» **Instructions for the task**
Could you copy exactly the lines from the start of the records through the one containing "request mask (uint8_t)", both included, and leave out the pictures?

┌─ Records for processing

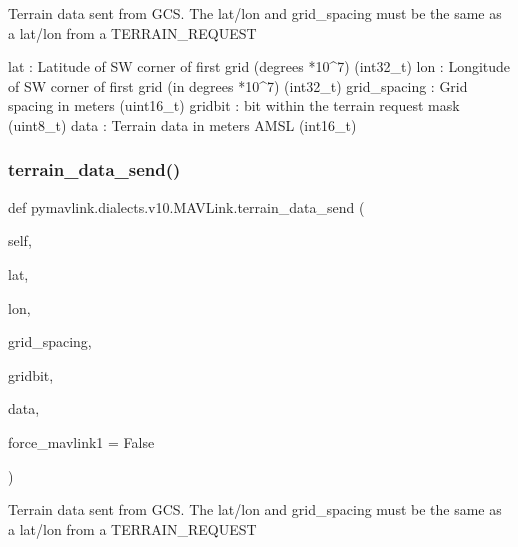 \begin{DoxyVerb}
\begin{DoxyVerb}
\begin{DoxyVerb}
\begin{DoxyVerb}
\begin{DoxyVerb}
\begin{DoxyVerb}
\begin{DoxyVerb}
\begin{DoxyVerb}
\begin{DoxyVerb}
\begin{DoxyVerb}
\begin{DoxyVerb}Terrain data sent from GCS. The lat/lon and grid_spacing must be the
same as a lat/lon from a TERRAIN_REQUEST

lat                       : Latitude of SW corner of first grid (degrees *10^7) (int32_t)
lon                       : Longitude of SW corner of first grid (in degrees *10^7) (int32_t)
grid_spacing              : Grid spacing in meters (uint16_t)
gridbit                   : bit within the terrain request mask (uint8_t)
data                      : Terrain data in meters AMSL (int16_t)\end{DoxyVerb}
 \mbox{\label{classpymavlink_1_1dialects_1_1v10_1_1MAVLink_af0a85a38c4ed889e36573288af878227}} 
\subsubsection{\texorpdfstring{terrain\+\_\+data\+\_\+send()}{terrain\_data\_send()}}
{\footnotesize\ttfamily def pymavlink.\+dialects.\+v10.\+M\+A\+V\+Link.\+terrain\+\_\+data\+\_\+send (\begin{DoxyParamCaption}\item[{}]{self,  }\item[{}]{lat,  }\item[{}]{lon,  }\item[{}]{grid\+\_\+spacing,  }\item[{}]{gridbit,  }\item[{}]{data,  }\item[{}]{force\+\_\+mavlink1 = {\ttfamily False} }\end{DoxyParamCaption})}

\begin{DoxyVerb}Terrain data sent from GCS. The lat/lon and grid_spacing must be the
same as a lat/lon from a TERRAIN_REQUEST


\end{DoxyVerb}
\end{DoxyVerb}
\end{DoxyVerb}
\end{DoxyVerb}
\end{DoxyVerb}
\end{DoxyVerb}
\end{DoxyVerb}
\end{DoxyVerb}
\end{DoxyVerb}
\end{DoxyVerb}
\end{DoxyVerb}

└─

» **Answer to the problem**
 \begin{DoxyVerb}
\begin{DoxyVerb}
\begin{DoxyVerb}
\begin{DoxyVerb}
\begin{DoxyVerb}
\begin{DoxyVerb}
\begin{DoxyVerb}
\begin{DoxyVerb}
\begin{DoxyVerb}
\begin{DoxyVerb}
\begin{DoxyVerb}Terrain data sent from GCS. The lat/lon and grid_spacing must be the
same as a lat/lon from a TERRAIN_REQUEST

lat                       : Latitude of SW corner of first grid (degrees *10^7) (int32_t)
lon                       : Longitude of SW corner of first grid (in degrees *10^7) (int32_t)
grid_spacing              : Grid spacing in meters (uint16_t)
gridbit                   : bit within the terrain request mask (uint8_t)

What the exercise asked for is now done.